1. According to Nielson NetRatings, the US accounts for 29% of the global Internet access universe, Europe, 23%, Asia-Pacific, 13%, and Latin America, 2%.
2. The US still leads in web usage. As of May '03, the number of sessions/visits per month for US individuals was 30 at home, 66 at work with 25 hours spent online. Figures for the UK: 23 sessions a month (home and work combined), average time spent, 11 hours. For Australia, 25 sessions per month (home and work combined), with 13 hours spent online.
3. Genex and Jupiter Research both report consumers will forego low prices and brand-preference if they have a poor online experience. 65% of the US Internet users surveyed said they won't patronize a poorly design site even if it's their favorite brand.
4. According to the Pew Internet & American Life Project, 76% of Americans use the computer. The average American Internet user is young, white, employed, well-educated, wealthier, and suburban. Gender is balanced equally among Internet users. The highest percentage of users have a household income over $75k a year and some college.

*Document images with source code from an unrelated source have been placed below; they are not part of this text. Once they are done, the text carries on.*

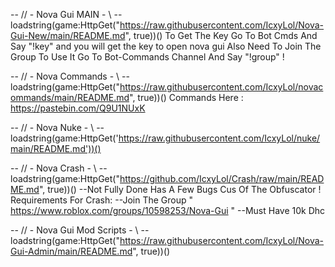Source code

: -- // - Nova Gui MAIN - \\ --
loadstring(game:HttpGet("https://raw.githubusercontent.com/IcxyLol/Nova-Gui-New/main/README.md", true))()
To Get The Key Go To Bot Cmds And Say "!key" and you will get the key to open nova gui
Also Need To Join The Group To Use It Go To Bot-Commands Channel And Say "!group" ! 


-- // - Nova Commands - \\ --
loadstring(game:HttpGet("https://raw.githubusercontent.com/IcxyLol/novacommands/main/README.md", true))()
Commands Here : https://pastebin.com/Q9U1NUxK


-- // - Nova Nuke - \\ --
loadstring(game:HttpGet('https://raw.githubusercontent.com/IcxyLol/nuke/main/README.md'))()


-- // - Nova Crash - \\ --
loadstring(game:HttpGet("https://github.com/IcxyLol/Crash/raw/main/README.md", true))() --Not Fully Done Has A Few Bugs Cus Of The Obfuscator !
Requirements For Crash:
--Join The Group " https://www.roblox.com/groups/10598253/Nova-Gui "
--Must Have 10k Dhc


-- // - Nova Gui Mod Scripts - \\ --
loadstring(game:HttpGet("https://raw.githubusercontent.com/IcxyLol/Nova-Gui-Admin/main/README.md", true))()
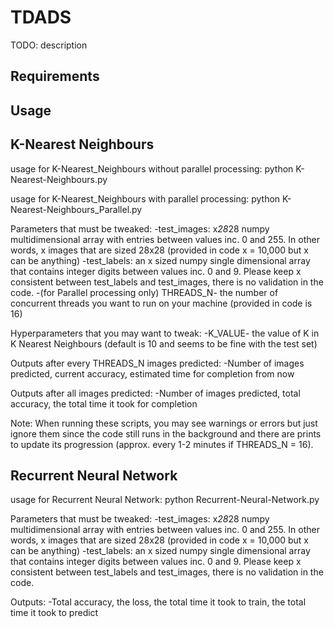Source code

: # TDADS
TODO: description


## Requirements

## Usage

## K-Nearest Neighbours

usage for K-Nearest_Neighbours without parallel processing:
python K-Nearest-Neighbours.py

usage for K-Nearest_Neighbours with parallel processing:
python K-Nearest-Neighbours_Parallel.py

Parameters that must be tweaked:
	-test_images: x*28*28 numpy multidimensional array with entries between values inc. 0 and 255. In other words, x images that are sized 28x28 (provided in code x = 10,000 but x can be anything)
	-test_labels: an x sized numpy single dimensional array that contains integer digits between values inc. 0 and 9. Please keep x consistent between test_labels and test_images, there is no validation in the code.
	-(for Parallel processing only)
	THREADS_N- the number of concurrent threads you want to run on your machine (provided in code is 16)

Hyperparameters that you may want to tweak:
	-K_VALUE- the value of K in K Nearest Neighbours (default is 10 and seems to be fine with the test set)

Outputs after every THREADS_N images predicted:
	-Number of images predicted, current accuracy, estimated time for completion from now

Outputs after all images predicted:
	-Number of images predicted, total accuracy, the total time it took for completion


Note: When running these scripts, you may see warnings or errors but just ignore them since the code still runs in the background and there are prints to update its progression (approx. every 1-2 minutes if THREADS_N = 16).


## Recurrent Neural Network

usage for Recurrent Neural Network:
python Recurrent-Neural-Network.py

Parameters that must be tweaked:
	-test_images: x*28*28 numpy multidimensional array with entries between values inc. 0 and 255. In other words, x images that are sized 28x28 (provided in code x = 10,000 but x can be anything)
	-test_labels: an x sized numpy single dimensional array that contains integer digits between values inc. 0 and 9. Please keep x consistent between test_labels and test_images, there is no validation in the code.

Outputs:
	-Total accuracy, the loss, the total time it took to train, the total time it took to predict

5. 47% of all US users fall in the age range of 30-49.
6. When asked to describe what the Internet was like (meeting place, bank, peep show, library, shopping mall, school) 51% chose the term "library."
7. 29% of online consumers are "both relatively high-spenders and inclined toward merchant loyalty," says Jupiter Research, "so long as the merchant provides a positive online experience, including an easy-to-use Web site."
8. "High or hidden shipping charges have led 44% of buyers to reduce their purchases at certain stores, and 36% of buyers have stopped buying because they have been required to register at certain stores." a store.
9. According to Economist Intelligence Unit (EIU), Sweden has overtaken the US in terms of "e-readiness," defined as "the extent to which a country's business environment is ready for Internet-based commercial opportunities. Ranking is based on factors such as connectivity and technology infrastructure, business environment, consumer and business adoption, social and cultural infrastructure, and legal and policy environment and support services." They attribute the downturn in the US economy for the new dominance by Scandinavian countries in particular.
10. 580 million people worldwide now have Internet access, as opposed to 563 million in the 3rd quarter of 2002. Leaders: The US posted the largest increase in number of adults, but as a percentage of population, Spain saw a 22% increase. Germany, the UK and Italy have the largest at-home Internet populations in Europe. Sweden, Hong Kong and the Netherlands and Australia have the most mature Internet markets. (Nielsen NetRating, 2003)
11. According to CyberAtlasInternet, a sample of e-commerce sites recorded a 72.5% failure rate. The week before Mother's Day (2003), TeaLeaf analysts uncovered Web application errors in 75% of the gift, card, candy and flower sites they examined, with almost 65% attributed to user failure errors, which typically go undetected by site administrators.